WHAT YOU SHOULD DO:
Find the string "índice" in the data, and copy out each line that has it.

Dataset items

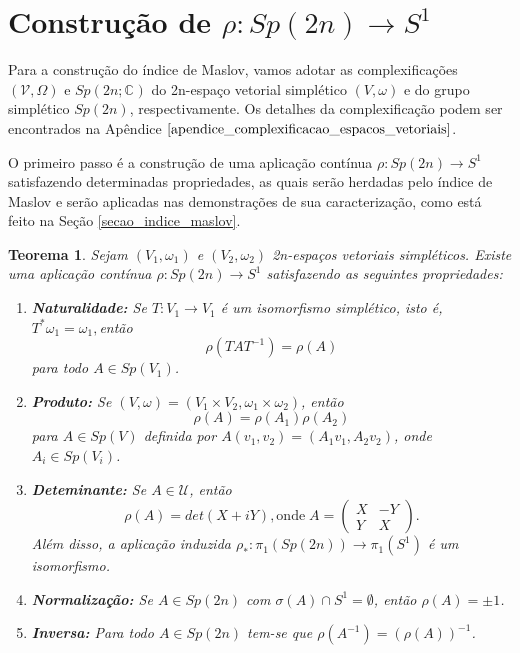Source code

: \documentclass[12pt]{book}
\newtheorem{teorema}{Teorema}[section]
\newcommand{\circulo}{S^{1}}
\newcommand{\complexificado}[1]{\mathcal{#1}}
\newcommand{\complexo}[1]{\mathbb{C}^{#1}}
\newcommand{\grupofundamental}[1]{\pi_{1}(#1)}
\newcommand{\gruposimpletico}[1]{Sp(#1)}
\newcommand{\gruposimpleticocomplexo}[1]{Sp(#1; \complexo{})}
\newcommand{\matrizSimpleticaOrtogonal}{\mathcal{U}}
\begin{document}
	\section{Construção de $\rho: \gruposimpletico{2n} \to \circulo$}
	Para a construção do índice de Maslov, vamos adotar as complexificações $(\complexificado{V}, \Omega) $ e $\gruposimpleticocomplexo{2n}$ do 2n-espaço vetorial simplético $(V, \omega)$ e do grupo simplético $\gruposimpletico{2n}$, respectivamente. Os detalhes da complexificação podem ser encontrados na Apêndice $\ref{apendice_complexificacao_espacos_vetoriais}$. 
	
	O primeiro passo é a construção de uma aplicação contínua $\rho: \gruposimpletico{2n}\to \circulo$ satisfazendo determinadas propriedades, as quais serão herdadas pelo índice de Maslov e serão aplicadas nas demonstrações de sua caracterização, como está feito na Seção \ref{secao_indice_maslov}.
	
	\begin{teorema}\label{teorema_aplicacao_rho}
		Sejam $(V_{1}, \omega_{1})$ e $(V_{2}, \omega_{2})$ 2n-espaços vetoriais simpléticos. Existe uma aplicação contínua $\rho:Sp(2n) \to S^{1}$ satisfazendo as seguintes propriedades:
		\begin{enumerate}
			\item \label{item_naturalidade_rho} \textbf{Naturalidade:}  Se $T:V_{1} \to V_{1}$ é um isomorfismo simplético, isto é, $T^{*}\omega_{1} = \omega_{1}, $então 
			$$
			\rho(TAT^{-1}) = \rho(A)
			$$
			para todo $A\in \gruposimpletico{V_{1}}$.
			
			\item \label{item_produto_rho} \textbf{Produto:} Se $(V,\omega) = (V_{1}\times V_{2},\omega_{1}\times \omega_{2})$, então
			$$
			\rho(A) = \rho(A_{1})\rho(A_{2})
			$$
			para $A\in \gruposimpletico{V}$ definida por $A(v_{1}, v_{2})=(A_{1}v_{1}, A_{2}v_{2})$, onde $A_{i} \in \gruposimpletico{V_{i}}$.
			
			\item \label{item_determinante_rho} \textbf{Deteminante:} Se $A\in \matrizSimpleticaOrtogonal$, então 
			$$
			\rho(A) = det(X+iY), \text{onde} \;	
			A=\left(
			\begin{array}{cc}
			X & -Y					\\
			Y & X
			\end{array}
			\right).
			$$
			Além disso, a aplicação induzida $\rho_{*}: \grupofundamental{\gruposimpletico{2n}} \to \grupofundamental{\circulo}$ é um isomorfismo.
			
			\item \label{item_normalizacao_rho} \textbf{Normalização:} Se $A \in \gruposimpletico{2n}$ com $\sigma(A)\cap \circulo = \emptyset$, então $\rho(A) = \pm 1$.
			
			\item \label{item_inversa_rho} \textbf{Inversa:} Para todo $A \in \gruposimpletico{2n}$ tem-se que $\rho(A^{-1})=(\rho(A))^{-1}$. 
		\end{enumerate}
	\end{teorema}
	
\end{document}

==

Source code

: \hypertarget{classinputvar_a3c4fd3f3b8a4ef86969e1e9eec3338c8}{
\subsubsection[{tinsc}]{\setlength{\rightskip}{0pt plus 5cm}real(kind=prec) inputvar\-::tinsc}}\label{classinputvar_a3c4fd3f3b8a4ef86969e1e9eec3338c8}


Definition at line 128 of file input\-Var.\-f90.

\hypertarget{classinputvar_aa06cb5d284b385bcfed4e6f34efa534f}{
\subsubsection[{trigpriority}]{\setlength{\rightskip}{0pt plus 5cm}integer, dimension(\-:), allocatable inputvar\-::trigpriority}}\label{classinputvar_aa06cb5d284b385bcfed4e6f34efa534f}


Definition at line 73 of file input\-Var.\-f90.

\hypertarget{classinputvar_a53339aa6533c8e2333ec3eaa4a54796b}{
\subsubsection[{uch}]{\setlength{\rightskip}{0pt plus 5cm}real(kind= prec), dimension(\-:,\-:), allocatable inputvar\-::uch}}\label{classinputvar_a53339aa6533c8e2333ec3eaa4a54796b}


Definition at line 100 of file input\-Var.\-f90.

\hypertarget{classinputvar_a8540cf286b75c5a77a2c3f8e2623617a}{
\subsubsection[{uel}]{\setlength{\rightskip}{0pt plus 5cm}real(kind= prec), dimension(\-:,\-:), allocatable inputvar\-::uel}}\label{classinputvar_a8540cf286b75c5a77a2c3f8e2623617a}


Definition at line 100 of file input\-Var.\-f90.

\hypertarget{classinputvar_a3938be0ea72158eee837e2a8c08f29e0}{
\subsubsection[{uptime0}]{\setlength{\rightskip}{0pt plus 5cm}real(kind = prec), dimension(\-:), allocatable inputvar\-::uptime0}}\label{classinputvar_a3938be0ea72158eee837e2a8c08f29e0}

REPLY TO THE EXERCISE:
	Para a construção do índice de Maslov, vamos adotar as complexificações $(\complexificado{V}, \Omega) $ e $\gruposimpleticocomplexo{2n}$ do 2n-espaço vetorial simplético $(V, \omega)$ e do grupo simplético $\gruposimpletico{2n}$, respectivamente. Os detalhes da complexificação podem ser encontrados na Apêndice $\ref{apendice_complexificacao_espacos_vetoriais}$. 
	O primeiro passo é a construção de uma aplicação contínua $\rho: \gruposimpletico{2n}\to \circulo$ satisfazendo determinadas propriedades, as quais serão herdadas pelo índice de Maslov e serão aplicadas nas demonstrações de sua caracterização, como está feito na Seção \ref{secao_indice_maslov}.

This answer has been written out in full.